The opinion of the court was delivered by: Rosalyn M. Chapman United States Magistrate Judge


Plaintiff Freddie Gonzales filed a complaint on January 23, 2008, seeking review of the Commissioner's decision denying his applications for disability benefits. The Commissioner answered the complaint on June 3, 2008, and the parties filed a joint stipulation on August 8, 2008.



On October 5, 2004 (protective filing date), plaintiff applied for disability benefits under Title II of the Social Security Act ("Act"), 42 U.S.C. § 423, and the Supplemental Security Income program ("SSI") of Title XVI of the Act, 42 U.S.C. § 1382(a), claiming an inability to work since April 25, 2002, due to back and right leg injuries and hepatitis C. Certified Administrative Record ("A.R.") 69-72, 98, 397-400. The plaintiff's applications were initially denied on December 15, 2004, and were denied again on March 30, 2005, following reconsideration. A.R. 26-30, 33-39, 402-06, 408-13. The plaintiff then requested an administrative hearing, which was held before Administrative Law Judge James S. Carletti ("the ALJ") on January 11, 2007. A.R. 40, 414-29. On April 12, 2007, the ALJ issued a decision finding plaintiff is not disabled. A.R. 9-17. The plaintiff appealed this decision to the Appeals Council, which denied review on November 30, 2007. A.R. 4-8.

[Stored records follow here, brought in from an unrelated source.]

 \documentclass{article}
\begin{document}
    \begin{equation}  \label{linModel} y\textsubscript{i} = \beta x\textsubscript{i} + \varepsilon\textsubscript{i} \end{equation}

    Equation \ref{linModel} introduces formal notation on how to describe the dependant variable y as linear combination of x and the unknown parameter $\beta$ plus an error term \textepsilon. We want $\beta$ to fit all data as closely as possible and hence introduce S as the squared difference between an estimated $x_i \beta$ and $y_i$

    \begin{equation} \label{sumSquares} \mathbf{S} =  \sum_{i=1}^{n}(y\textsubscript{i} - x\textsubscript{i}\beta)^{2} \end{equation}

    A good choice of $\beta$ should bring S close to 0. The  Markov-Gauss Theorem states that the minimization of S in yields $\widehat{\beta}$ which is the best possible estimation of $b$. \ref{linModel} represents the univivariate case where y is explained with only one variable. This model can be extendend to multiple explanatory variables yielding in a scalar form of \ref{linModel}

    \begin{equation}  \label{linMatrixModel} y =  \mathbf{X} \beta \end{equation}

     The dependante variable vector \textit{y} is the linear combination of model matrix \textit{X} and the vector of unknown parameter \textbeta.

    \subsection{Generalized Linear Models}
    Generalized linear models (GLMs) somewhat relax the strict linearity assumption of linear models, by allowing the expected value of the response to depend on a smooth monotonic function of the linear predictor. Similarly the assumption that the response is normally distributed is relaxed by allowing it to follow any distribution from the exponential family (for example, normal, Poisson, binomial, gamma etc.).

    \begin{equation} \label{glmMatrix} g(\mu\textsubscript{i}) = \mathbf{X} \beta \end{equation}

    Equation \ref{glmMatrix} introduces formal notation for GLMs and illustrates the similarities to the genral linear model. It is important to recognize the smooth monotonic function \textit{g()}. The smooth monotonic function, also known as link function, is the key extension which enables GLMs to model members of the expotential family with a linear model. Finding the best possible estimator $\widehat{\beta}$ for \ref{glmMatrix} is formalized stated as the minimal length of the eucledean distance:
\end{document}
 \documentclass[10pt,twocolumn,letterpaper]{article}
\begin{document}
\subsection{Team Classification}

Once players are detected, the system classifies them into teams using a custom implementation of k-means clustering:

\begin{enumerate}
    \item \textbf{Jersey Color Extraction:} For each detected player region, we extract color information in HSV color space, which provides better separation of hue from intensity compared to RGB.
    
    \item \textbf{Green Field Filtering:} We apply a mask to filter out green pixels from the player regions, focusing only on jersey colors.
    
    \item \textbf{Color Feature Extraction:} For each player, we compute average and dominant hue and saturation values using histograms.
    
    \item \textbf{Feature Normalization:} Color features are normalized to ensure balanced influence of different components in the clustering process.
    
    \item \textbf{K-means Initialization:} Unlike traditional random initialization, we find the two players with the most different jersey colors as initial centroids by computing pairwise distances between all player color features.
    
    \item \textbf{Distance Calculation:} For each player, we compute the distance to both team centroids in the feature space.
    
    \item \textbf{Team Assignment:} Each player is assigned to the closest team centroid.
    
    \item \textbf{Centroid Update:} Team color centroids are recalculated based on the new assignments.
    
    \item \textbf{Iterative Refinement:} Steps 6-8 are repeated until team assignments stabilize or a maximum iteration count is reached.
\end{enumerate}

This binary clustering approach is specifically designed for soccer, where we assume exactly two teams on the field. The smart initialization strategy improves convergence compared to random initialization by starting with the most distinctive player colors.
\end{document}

The plaintiff, who was born on August 28, 1949, is currently 59 years old. A.R. 70, 397. He has a twelfth-grade education, has received training as an automobile mechanic, and has previously worked as a maintenance worker and a welder. A.R. 86-91, 99-100, 104, 109-13.

On April 25, 2002, plaintiff injured his back at work. A.R. 195, 264, 296. On May 13, 2002, Luisito L. Francisco, M.D., examined plaintiff at the San Bernardino Medical Group, diagnosed him with cervical and lumbar spine strain and released him to return to work at modified duties with a restriction of no lifting of greater than 5 pounds.*fn1 A.R. 291, 295-96, 313. Lumbar spine x-rays taken May 13, 2002, revealed minimal osteophytes with facet arthropathy at L5-S1, while cervical spine x-rays were normal. A.R. 292-93, 347-48. On May 17, 2002, Wilfredo M. Tupas, M.D., diagnosed plaintiff with an acute lumbar sprain, referred him for physical therapy, and placed him on a modified work schedule with no lifting of greater than 5 pounds. A.R. 289-90. Dr. Tupas placed plaintiff off of work from May 18, 2002, through July 1, 2002. A.R. 287-88. On July 2, 2002, Dr. Tupas diagnosed plaintiff with low back and left hip strains, noted plaintiff was still symptomatic despite 15 sessions of physical therapy and conservative management, and referred plaintiff for an orthopedic consultation. A.R. 285-86.

On July 19, 2002, Thomas K. Donaldson, M.D., an orthopedic surgeon, examined plaintiff and diagnosed him with lumbar spine myofascial strain and paraspinal pain. A.R. 276-81. Dr. Donaldson released plaintiff to return to sedentary work only,*fn2 with no pushing, pulling, or lifting over 10 pounds. A.R. 280. Low back x-rays and a lumbar spine MRI were generally normal. A.R. 273, 280, 282.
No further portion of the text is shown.